The language we use in research reflects these power dynamics. For decades, people enrolled in studies were routinely called “subjects,” a word that carries an implicit relationship of authority over the studied person. The preferred term today is participant, which recognizes that people who take part in research have agency and rights, not just compliance and obligations. The shift in language is not cosmetic. It reflects a genuine shift in how the research community understands the relationship between researchers and the people they study.
In their book Data Feminism, Catherine D’Ignazio and Lauren Klein argue that data science (broadly, the practice of extracting knowledge and insight from data using statistical, computational, and domain expertise) is not neutral. The choices about what to measure, what categories to use, whose perspectives to center, and whose to ignore are shaped by the power structures of the institutions that collect and analyze data. A dataset is not a mirror of reality. It is a product of decisions, and those decisions reflect who had the power to make them. As they put it, in data work as in other domains, power imbalances shape what questions get asked, who gets to ask them, and whose lives become the data.

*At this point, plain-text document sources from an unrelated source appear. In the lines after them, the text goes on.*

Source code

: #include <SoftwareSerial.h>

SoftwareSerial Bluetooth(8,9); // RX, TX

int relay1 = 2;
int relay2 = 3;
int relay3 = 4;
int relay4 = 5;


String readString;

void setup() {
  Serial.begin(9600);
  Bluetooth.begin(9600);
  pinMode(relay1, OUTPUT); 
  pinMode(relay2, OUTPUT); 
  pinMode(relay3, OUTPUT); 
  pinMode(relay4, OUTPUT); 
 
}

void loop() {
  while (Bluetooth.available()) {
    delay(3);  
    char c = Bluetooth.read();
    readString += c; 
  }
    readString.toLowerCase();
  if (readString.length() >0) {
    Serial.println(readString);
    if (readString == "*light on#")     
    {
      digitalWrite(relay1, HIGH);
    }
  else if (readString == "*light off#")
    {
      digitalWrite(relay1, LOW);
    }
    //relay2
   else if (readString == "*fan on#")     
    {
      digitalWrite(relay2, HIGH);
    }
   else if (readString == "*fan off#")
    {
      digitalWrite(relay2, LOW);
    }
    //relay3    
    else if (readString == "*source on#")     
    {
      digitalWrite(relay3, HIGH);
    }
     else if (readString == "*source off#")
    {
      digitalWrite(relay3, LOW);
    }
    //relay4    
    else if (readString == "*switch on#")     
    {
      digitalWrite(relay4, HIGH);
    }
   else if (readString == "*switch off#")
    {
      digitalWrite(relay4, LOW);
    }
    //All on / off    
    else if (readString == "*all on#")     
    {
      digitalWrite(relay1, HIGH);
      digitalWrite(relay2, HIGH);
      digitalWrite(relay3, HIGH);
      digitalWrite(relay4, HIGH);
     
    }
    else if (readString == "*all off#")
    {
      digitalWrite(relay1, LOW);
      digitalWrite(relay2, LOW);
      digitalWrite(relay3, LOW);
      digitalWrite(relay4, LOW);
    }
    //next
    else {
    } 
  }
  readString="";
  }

Cathy O’Neil’s Weapons of Math Destruction (2016) documents how this plays out in practice. Algorithms used for hiring, lending, college admissions, and criminal sentencing can systematically disadvantage the communities that have the least power to contest or even detect their operation, often while appearing to be objective because they are mathematical. The appearance of neutrality can obscure embedded bias in ways that human decision-makers’ biases cannot, precisely because the process is opaque.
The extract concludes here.